On a sadder note, I have learned (not at the reading) someone I care about very much is probably going to die in the near future. He is at peace with this news, says he has had a good life and has done whatever reconciliation he needed to do with the people in his life. He is not an old man and should have had many more years to enjoy his life and family. He is going to live his days out the way he wants to and with the people who mean the most to him.

Friday, August 03, 2007

Vote for Amanda Kaletsky

On the radio to the left, vote for Amanda. Voting is through Sept 18.

For those of you who haven't heard Amanda, check out her website (link on my site) and give a listen to her music. She plays on the east coast and I think she's pretty good. The song she has entered is not one of my favorites. I really like her song "December" and the song "Never Enough"

Wednesday, August 01, 2007

Dress Makes a Man

I had to go to NJ the other day for work to visit the home office. While driving home, I was listening to the BBC on my Sirius radio. They had a news item where they referenced a British saying that dress makes a man. That's probably not the right phrase - my memory doesn't retain as much as it used to... but it's very similar to our saying in the States.
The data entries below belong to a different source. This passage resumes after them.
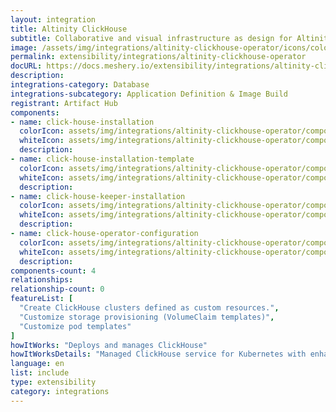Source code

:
 ```yaml
---
layout: integration
title: Altinity ClickHouse
subtitle: Collaborative and visual infrastructure as design for Altinity ClickHouse
image: /assets/img/integrations/altinity-clickhouse-operator/icons/color/altinity-clickhouse-operator-color.svg
permalink: extensibility/integrations/altinity-clickhouse-operator
docURL: https://docs.meshery.io/extensibility/integrations/altinity-clickhouse-operator
description: 
integrations-category: Database
integrations-subcategory: Application Definition & Image Build
registrant: Artifact Hub
components: 
- name: click-house-installation
  colorIcon: assets/img/integrations/altinity-clickhouse-operator/components/click-house-installation/icons/color/click-house-installation-color.svg
  whiteIcon: assets/img/integrations/altinity-clickhouse-operator/components/click-house-installation/icons/white/click-house-installation-white.svg
  description: 
- name: click-house-installation-template
  colorIcon: assets/img/integrations/altinity-clickhouse-operator/components/click-house-installation-template/icons/color/click-house-installation-template-color.svg
  whiteIcon: assets/img/integrations/altinity-clickhouse-operator/components/click-house-installation-template/icons/white/click-house-installation-template-white.svg
  description: 
- name: click-house-keeper-installation
  colorIcon: assets/img/integrations/altinity-clickhouse-operator/components/click-house-keeper-installation/icons/color/click-house-keeper-installation-color.svg
  whiteIcon: assets/img/integrations/altinity-clickhouse-operator/components/click-house-keeper-installation/icons/white/click-house-keeper-installation-white.svg
  description: 
- name: click-house-operator-configuration
  colorIcon: assets/img/integrations/altinity-clickhouse-operator/components/click-house-operator-configuration/icons/color/click-house-operator-configuration-color.svg
  whiteIcon: assets/img/integrations/altinity-clickhouse-operator/components/click-house-operator-configuration/icons/white/click-house-operator-configuration-white.svg
  description: 
components-count: 4
relationships: 
relationship-count: 0
featureList: [
  "Create ClickHouse clusters defined as custom resources.",
  "Customize storage provisioning (VolumeClaim templates)",
  "Customize pod templates"
]
howItWorks: "Deploys and manages ClickHouse"
howItWorksDetails: "Managed ClickHouse service for Kubernetes with enhanced features"
language: en
list: include
type: extensibility
category: integrations
---
```

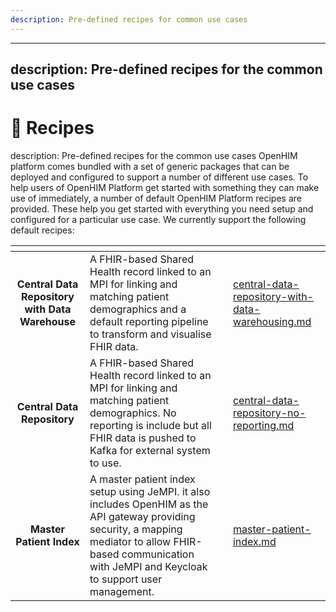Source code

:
 ```yaml
---
description: Pre-defined recipes for common use cases
---
```


---
description: Pre-defined recipes for the common use cases
---

# 📜 Recipes

description: Pre-defined recipes for the common use cases
OpenHIM platform comes bundled with a set of generic packages that can be deployed and configured to support a number of different use cases. To help users of OpenHIM Platform get started with something they can make use of immediately, a number of default OpenHIM Platform recipes are provided. These help you get started with everything you need setup and configured for a particular use case.
We currently support the following default recipes:




<table data-view="cards"><thead><tr><th align="center"></th><th></th><th data-hidden></th><th data-hidden data-card-target data-type="content-ref"></th></tr></thead><tbody><tr><td align="center"><strong>Central Data Repository with Data Warehouse</strong></td><td>A FHIR-based Shared Health record linked to an MPI for linking and matching patient demographics and a default reporting pipeline to transform and visualise FHIR data.</td><td></td><td><a href="central-data-repository-with-data-warehousing.md">central-data-repository-with-data-warehousing.md</a></td></tr><tr><td align="center"><strong>Central Data Repository</strong></td><td>A FHIR-based Shared Health record linked to an MPI for linking and matching patient demographics. No reporting is include but all FHIR data is pushed to Kafka for external system to use.</td><td></td><td><a href="central-data-repository-no-reporting.md">central-data-repository-no-reporting.md</a></td></tr><tr><td align="center"><strong>Master Patient Index</strong></td><td>A master patient index setup using JeMPI. it also includes OpenHIM as the API gateway providing security, a mapping mediator to allow FHIR-based communication with JeMPI and Keycloak to support user management.</td><td></td><td><a href="master-patient-index.md">master-patient-index.md</a></td></tr></tbody></table>
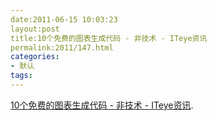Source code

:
 ```yaml
---
date:2011-06-15 10:03:23
layout:post
title:10个免费的图表生成代码 - 非技术 - ITeye资讯
permalink:2011/147.html
categories:
- 默认
tags:
---
```



<a href="http://www.iteye.com/news/2592">10个免费的图表生成代码 - 非技术 - ITeye资讯</a>.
But anyway, they were doing a segment of three incidents that happened in the world recently about the style of dress. I only listened to the first segment because they were going to report on them in separate parts of the hour's show. The first incident they talked about occurred in South Africa. A woman wearing pants was attacked by a mob who were unhappy about her wearing such modern, urban attire. They stripped her of her pants and made her parade half-naked in front of them and then they burned her house down. On BBC they were debating whether this was done because they feared the pants as being an urban symbol or because they viewed pants as being too modern. Such attacks are unfortunately not uncommon.

When we were in Niagara Falls the other week, there were a large number of Muslim visitors. I'm assuming they were tourists since they were in the tourist area, but maybe they were residents. It was a warm day, but not overwhelmingly hot if you were wearing light clothing. Several of the Muslim women were wearing the full burkas, including only a small slit for their eyes to see through. Dressed all in black, it must have been extremely hot for them. Others were fully covered and wore head scarves, while a few had decorated black burkas without the full headcovering, but only a scarf covering their hair. Most of the young Muslim female children were wearing less clothing, but I did see one or two very young girls wearing full coverings and head scarves. I also saw a few families with several generations where the older women wore the full coverings and the other generations were less covered, the younger they were. Grandmothers in almost full burkas, mothers fully covered but only with a head scarf, teenage girls fully covered but with their hair uncovered. The fathers however, all were wearing short-sleeve shirts and shorts, much more appropriate for the weather.

I remember trying to leave my house as a teenager and my father would stop me and tell me to go change because no daughter of his was leaving the house looking like that. Young girls today, like my daughter, dress in a sexier fashion than I would like at times. As Chair of the Worship Commission at church, I sometimes get complaints about the attire of the young female acolytes. At the later service, which mostly older members attend, we ask the acolytes to wear a robe. Short skirts can cause problems when lighting the altar candles. I remember arguing with my parents that people should judge us by our character, not by our clothes, makeup or hairstyle. Problem is people don't see your character, they see your appearance.

I can understand dressing modestly, or wearing certain clothing styles, as part of your religion. I can't understand covering yourself up from head to toe in black with even a black net covering your eyes.